Stored entries
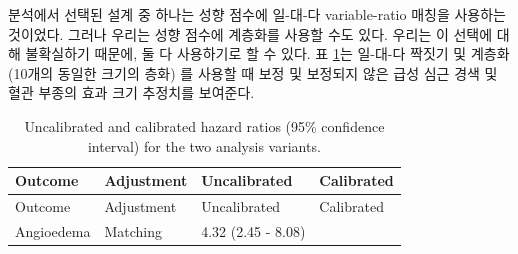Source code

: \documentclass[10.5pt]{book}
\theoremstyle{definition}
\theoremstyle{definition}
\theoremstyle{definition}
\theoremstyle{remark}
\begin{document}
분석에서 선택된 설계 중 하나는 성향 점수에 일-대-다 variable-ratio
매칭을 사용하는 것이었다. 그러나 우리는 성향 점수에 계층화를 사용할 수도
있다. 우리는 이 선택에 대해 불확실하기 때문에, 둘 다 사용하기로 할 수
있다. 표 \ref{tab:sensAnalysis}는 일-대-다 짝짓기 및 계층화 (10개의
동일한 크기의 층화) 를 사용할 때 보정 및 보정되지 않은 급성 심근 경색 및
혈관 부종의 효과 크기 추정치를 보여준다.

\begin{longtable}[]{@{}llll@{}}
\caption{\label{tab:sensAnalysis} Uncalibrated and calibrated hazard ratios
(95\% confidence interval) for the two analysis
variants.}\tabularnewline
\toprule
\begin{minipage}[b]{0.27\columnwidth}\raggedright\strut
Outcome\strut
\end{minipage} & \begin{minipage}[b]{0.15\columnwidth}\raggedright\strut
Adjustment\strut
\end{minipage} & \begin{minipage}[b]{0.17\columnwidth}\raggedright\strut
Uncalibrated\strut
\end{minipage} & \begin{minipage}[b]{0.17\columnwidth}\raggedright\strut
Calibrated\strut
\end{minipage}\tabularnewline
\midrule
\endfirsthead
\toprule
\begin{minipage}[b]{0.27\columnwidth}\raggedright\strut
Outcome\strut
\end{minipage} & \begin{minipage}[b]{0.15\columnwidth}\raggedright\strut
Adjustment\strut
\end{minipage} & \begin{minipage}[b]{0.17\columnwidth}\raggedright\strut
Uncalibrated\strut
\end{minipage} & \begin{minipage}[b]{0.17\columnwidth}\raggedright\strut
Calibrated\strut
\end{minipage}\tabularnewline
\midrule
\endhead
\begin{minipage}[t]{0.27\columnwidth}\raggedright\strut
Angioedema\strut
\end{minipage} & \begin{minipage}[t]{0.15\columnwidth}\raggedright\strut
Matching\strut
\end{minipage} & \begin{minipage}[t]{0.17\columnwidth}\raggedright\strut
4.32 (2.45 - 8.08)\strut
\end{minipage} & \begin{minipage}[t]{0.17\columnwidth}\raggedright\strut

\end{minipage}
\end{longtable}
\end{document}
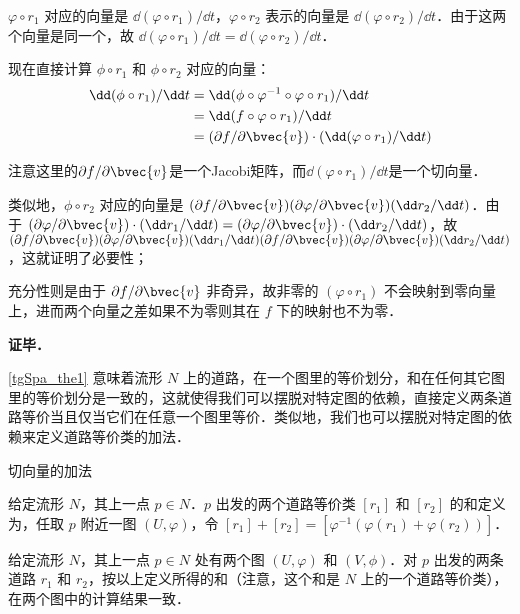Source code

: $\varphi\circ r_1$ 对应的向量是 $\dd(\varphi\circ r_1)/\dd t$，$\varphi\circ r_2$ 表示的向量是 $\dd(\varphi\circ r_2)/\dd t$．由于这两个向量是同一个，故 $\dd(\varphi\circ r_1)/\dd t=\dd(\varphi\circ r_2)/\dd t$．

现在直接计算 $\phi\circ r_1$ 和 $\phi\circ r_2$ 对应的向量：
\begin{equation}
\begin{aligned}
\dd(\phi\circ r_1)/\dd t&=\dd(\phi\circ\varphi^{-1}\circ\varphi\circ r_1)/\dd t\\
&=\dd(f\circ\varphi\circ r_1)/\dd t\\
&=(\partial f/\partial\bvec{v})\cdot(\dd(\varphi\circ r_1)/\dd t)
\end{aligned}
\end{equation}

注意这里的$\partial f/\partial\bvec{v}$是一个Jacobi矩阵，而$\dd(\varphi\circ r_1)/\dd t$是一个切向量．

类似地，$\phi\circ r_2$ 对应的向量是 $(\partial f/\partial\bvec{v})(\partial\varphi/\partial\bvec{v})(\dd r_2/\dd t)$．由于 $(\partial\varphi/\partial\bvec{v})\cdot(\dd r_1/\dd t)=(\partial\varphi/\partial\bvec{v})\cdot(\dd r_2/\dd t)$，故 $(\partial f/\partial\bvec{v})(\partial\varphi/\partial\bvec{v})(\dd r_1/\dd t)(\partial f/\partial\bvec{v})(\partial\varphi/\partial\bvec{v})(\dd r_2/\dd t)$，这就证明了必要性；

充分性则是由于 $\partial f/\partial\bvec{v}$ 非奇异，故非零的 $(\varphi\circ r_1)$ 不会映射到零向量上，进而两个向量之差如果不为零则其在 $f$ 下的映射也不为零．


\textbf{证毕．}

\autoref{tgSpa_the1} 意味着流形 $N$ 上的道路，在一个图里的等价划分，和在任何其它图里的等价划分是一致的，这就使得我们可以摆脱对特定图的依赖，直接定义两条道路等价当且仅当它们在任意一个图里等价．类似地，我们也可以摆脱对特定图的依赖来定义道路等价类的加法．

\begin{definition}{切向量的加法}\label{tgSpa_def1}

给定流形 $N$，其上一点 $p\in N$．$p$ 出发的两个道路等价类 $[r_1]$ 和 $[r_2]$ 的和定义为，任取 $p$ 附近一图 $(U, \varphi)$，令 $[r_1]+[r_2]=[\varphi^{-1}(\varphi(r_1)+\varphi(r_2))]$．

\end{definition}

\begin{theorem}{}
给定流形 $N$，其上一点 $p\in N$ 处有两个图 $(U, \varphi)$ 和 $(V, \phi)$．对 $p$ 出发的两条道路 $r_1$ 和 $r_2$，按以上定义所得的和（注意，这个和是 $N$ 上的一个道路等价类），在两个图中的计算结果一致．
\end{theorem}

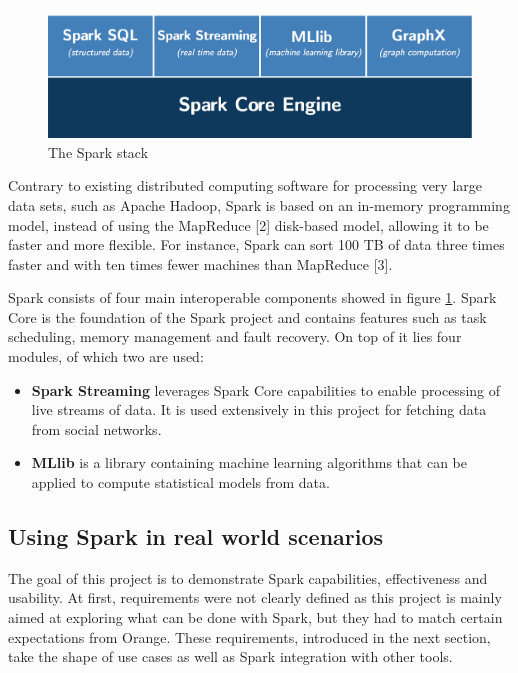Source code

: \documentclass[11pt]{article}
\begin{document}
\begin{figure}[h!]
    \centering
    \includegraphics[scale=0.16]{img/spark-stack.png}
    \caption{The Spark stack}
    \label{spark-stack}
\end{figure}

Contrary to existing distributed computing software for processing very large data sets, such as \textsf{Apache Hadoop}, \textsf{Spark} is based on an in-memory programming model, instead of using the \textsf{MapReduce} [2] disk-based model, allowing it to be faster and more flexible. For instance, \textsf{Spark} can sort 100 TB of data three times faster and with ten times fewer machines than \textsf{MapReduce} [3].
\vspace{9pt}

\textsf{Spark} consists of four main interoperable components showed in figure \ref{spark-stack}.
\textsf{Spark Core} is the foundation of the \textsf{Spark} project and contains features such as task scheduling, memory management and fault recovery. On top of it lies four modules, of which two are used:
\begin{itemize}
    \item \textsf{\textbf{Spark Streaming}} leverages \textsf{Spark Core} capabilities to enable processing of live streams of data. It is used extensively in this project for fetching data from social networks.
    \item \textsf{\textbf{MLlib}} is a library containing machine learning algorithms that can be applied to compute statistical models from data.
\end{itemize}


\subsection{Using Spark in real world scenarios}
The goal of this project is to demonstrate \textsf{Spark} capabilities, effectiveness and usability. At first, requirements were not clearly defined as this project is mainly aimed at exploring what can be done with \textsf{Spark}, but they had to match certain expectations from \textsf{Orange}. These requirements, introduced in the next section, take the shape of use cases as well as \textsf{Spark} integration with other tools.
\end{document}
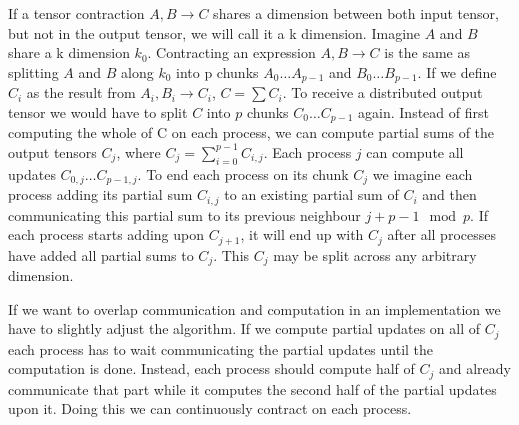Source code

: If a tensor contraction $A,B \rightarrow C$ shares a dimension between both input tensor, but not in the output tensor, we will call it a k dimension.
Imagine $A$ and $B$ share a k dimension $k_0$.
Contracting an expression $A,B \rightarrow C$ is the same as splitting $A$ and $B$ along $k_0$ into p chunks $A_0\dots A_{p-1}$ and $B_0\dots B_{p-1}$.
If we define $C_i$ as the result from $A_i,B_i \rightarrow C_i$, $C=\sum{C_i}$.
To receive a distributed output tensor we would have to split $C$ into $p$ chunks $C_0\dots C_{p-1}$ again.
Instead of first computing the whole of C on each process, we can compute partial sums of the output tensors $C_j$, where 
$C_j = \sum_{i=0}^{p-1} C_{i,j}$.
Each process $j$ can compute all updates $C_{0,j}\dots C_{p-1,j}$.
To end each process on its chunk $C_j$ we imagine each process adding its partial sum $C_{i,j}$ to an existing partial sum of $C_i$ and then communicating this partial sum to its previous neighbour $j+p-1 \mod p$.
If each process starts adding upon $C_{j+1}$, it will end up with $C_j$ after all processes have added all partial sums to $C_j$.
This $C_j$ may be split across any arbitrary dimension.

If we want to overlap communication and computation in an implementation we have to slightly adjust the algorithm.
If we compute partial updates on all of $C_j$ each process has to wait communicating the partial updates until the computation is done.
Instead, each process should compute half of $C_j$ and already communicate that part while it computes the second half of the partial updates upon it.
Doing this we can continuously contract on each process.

▶ [What is required]: "매칭을 사용하는 것이었다. 그러나 우리는 성향 점수에 계층화를 사용할 수도" marks the last line to keep. Retype every line from the start of the entries through that one, exactly, and drop the pictures.

▶ [Answer space]:
Source code

: \documentclass[10.5pt]{book}
\theoremstyle{definition}
\theoremstyle{definition}
\theoremstyle{definition}
\theoremstyle{remark}
\begin{document}
분석에서 선택된 설계 중 하나는 성향 점수에 일-대-다 variable-ratio
매칭을 사용하는 것이었다. 그러나 우리는 성향 점수에 계층화를 사용할 수도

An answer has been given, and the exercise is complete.